• [What you should do] From the line containing "f(x_m)]^\top & \sim" down to the line containing "Conditioning the joint" in the records below, reproduce every line exactly, ends included, and omit all others.

• [Information provided]

********

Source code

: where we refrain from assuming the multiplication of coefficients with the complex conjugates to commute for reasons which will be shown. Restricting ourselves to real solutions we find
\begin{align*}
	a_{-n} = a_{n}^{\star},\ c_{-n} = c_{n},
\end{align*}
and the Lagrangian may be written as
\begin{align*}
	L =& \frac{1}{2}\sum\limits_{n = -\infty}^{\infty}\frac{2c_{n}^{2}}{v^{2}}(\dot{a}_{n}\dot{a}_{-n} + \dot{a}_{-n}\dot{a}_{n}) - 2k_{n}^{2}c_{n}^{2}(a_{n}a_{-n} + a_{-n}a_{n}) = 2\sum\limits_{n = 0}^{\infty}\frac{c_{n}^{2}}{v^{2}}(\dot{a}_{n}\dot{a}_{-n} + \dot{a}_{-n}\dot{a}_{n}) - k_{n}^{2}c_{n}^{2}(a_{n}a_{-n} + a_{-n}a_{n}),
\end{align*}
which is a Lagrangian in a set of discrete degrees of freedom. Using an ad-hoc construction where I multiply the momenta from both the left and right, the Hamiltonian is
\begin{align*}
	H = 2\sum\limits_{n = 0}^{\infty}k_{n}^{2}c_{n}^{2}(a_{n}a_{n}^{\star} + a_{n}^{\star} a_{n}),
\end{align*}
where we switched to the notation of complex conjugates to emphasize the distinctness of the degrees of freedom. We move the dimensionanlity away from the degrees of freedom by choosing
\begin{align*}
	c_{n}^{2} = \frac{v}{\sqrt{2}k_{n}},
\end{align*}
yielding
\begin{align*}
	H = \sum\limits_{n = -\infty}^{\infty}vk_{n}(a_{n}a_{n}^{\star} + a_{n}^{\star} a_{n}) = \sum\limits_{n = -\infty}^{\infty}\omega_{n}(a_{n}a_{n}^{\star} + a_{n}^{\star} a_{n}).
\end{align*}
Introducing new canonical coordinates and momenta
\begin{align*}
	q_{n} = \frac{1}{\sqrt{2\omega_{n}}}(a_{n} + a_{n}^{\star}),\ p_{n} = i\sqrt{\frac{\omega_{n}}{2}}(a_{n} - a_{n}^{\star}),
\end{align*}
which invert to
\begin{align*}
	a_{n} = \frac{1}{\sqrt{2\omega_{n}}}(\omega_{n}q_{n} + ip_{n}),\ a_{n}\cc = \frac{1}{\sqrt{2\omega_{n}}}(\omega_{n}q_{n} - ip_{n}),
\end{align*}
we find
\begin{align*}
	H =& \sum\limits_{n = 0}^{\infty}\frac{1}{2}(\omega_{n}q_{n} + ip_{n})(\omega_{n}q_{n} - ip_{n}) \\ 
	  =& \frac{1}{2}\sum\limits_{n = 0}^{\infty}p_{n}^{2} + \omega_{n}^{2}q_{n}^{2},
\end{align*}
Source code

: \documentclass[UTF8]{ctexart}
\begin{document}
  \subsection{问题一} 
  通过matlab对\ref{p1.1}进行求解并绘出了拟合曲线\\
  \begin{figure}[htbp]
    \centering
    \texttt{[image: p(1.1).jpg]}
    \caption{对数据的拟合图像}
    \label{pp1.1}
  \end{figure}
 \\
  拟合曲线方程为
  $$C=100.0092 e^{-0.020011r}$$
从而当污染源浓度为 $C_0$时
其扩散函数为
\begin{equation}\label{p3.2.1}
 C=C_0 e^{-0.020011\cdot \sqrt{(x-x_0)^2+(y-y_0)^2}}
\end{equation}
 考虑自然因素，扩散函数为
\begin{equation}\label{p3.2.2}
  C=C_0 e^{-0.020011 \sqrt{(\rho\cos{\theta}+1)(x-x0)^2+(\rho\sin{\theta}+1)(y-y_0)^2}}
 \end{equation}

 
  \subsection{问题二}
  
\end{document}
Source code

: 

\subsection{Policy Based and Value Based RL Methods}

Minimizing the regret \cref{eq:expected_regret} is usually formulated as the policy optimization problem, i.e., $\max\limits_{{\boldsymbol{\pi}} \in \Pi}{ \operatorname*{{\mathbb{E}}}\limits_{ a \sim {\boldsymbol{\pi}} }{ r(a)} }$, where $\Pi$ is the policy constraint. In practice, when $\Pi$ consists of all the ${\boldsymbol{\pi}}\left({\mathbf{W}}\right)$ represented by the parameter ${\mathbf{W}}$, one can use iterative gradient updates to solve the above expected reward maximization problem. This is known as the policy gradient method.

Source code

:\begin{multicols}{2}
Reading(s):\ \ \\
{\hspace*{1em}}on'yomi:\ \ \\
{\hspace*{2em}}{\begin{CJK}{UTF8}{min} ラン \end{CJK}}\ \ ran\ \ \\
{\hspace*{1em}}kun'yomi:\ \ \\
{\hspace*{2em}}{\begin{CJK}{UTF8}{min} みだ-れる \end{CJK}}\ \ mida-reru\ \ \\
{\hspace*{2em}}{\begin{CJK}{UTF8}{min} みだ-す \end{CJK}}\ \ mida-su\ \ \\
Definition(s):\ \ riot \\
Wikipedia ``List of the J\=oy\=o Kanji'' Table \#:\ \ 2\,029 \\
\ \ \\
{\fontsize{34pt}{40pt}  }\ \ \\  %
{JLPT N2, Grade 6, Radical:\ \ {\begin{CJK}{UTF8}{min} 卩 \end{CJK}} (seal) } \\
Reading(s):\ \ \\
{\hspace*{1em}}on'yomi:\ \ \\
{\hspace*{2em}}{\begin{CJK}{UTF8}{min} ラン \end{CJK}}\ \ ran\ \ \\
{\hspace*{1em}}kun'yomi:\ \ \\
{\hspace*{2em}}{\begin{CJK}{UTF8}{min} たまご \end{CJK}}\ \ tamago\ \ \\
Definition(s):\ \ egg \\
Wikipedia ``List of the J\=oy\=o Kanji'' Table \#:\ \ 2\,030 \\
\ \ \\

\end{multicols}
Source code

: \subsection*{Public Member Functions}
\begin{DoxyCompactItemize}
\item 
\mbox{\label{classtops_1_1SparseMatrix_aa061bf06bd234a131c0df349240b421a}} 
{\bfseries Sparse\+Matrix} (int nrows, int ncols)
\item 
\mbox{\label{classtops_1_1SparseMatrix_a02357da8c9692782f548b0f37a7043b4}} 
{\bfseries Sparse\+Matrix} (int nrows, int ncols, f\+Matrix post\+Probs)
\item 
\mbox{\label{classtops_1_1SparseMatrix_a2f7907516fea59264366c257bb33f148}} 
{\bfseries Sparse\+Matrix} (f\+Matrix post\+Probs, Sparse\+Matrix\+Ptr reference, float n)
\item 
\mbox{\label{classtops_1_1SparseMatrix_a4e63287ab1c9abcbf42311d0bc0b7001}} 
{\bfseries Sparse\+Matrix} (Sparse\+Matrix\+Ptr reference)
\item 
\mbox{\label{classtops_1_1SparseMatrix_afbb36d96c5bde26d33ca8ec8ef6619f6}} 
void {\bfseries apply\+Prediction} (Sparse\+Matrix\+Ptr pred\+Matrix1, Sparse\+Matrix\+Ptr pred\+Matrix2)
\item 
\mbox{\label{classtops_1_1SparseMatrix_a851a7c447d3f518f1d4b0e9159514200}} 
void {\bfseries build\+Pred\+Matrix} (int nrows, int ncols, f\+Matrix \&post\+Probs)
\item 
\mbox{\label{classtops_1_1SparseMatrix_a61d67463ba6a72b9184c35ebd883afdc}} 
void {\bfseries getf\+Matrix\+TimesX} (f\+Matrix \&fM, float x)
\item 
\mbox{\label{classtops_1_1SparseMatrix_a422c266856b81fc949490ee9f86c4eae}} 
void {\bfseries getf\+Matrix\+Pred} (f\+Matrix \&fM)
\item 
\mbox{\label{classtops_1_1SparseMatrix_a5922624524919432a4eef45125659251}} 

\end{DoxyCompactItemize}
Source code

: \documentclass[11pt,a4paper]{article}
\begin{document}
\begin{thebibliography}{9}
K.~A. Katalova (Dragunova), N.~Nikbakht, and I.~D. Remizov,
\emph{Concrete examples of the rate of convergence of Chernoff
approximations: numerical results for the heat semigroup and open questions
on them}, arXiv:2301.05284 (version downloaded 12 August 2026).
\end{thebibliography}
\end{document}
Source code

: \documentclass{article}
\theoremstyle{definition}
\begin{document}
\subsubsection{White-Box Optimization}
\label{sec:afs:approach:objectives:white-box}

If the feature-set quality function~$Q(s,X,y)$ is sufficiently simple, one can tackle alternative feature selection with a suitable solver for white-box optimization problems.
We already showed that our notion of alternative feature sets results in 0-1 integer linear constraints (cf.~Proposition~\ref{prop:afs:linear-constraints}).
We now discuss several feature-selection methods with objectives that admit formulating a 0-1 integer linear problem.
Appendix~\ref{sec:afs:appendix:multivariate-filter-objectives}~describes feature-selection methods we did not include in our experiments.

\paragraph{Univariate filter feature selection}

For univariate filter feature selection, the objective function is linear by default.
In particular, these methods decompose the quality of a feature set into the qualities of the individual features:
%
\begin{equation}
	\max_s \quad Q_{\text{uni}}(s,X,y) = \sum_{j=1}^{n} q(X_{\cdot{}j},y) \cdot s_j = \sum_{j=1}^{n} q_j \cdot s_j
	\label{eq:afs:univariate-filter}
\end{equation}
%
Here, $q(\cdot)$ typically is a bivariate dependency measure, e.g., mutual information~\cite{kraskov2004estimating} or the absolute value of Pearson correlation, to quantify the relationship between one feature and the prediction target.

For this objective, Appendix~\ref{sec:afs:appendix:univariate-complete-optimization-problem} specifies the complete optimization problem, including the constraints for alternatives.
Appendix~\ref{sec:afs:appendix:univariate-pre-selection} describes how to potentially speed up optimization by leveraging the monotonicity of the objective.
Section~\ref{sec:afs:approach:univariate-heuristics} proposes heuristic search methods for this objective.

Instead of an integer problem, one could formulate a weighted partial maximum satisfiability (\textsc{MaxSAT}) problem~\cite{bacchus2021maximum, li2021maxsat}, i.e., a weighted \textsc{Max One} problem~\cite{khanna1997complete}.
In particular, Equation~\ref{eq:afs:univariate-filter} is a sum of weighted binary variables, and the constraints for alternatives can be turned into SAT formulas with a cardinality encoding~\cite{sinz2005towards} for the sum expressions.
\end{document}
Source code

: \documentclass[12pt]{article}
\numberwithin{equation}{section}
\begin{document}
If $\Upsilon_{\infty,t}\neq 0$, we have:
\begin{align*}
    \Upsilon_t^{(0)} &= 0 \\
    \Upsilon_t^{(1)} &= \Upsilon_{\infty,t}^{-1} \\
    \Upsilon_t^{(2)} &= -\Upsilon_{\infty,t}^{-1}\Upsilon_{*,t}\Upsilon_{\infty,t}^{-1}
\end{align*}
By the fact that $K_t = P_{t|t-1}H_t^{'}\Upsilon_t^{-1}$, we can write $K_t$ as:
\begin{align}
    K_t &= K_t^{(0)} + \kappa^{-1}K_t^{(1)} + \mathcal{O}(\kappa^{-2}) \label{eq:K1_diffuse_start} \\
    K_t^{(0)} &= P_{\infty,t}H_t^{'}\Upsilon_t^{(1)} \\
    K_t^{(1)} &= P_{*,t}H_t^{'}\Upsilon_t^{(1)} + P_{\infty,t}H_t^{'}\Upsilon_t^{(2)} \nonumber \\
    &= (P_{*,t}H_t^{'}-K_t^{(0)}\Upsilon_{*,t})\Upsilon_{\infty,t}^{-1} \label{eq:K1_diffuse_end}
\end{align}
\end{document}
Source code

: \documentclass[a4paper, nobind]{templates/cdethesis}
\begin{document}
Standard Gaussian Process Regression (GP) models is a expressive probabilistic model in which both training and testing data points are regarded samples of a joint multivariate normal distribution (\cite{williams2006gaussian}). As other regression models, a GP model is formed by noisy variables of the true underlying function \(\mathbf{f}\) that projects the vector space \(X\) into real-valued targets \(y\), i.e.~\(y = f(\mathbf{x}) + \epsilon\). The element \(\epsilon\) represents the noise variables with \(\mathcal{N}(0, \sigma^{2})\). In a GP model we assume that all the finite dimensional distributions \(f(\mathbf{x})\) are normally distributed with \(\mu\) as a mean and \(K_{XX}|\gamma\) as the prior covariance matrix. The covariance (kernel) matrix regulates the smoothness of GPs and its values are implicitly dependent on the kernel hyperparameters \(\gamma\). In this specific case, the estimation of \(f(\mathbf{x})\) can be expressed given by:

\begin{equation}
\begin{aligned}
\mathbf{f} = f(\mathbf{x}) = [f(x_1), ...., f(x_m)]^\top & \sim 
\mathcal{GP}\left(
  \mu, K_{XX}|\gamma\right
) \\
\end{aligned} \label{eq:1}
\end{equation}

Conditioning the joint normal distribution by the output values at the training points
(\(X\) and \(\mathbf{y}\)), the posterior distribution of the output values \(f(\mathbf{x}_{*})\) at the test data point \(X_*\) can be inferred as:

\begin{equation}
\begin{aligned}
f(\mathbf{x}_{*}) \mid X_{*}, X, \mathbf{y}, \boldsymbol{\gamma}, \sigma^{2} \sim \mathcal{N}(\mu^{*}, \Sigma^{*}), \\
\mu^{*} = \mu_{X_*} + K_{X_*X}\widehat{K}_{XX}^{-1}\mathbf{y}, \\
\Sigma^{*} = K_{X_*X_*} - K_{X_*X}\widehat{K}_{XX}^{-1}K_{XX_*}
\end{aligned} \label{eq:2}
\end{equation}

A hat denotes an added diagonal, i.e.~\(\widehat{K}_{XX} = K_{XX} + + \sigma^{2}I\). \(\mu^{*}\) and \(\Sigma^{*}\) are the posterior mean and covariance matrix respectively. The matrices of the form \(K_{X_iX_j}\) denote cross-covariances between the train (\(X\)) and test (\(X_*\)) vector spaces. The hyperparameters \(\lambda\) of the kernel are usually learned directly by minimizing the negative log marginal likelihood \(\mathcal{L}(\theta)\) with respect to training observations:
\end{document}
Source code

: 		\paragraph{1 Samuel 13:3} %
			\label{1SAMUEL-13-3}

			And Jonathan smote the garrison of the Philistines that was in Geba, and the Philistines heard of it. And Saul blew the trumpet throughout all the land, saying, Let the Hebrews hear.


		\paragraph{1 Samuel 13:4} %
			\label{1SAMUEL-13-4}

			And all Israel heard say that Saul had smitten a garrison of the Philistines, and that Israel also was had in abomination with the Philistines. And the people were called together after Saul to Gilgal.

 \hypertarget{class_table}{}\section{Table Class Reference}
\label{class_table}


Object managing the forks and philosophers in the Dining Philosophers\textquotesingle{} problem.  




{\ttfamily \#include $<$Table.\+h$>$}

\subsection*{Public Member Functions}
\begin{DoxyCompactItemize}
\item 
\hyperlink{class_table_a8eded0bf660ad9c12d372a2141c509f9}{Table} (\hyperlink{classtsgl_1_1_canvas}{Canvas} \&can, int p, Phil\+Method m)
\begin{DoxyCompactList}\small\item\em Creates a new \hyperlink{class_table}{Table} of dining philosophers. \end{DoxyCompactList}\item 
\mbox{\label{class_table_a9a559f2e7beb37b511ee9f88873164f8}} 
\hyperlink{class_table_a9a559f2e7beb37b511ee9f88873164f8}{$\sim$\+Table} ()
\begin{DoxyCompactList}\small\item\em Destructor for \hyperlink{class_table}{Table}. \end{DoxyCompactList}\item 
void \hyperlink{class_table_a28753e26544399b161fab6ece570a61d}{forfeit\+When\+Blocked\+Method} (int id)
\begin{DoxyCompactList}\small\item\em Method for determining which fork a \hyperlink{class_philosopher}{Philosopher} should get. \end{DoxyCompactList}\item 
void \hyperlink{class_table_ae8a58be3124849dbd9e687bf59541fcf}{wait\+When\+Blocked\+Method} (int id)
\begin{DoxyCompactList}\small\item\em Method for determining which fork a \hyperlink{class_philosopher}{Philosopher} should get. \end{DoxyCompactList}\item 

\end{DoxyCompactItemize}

********

• [Finished task]
\mathbf{f} = f(\mathbf{x}) = [f(x_1), ...., f(x_m)]^\top & \sim 
\mathcal{GP}\left(
  \mu, K_{XX}|\gamma\right
) \\
\end{aligned} \label{eq:1}
\end{equation}

Conditioning the joint normal distribution by the output values at the training points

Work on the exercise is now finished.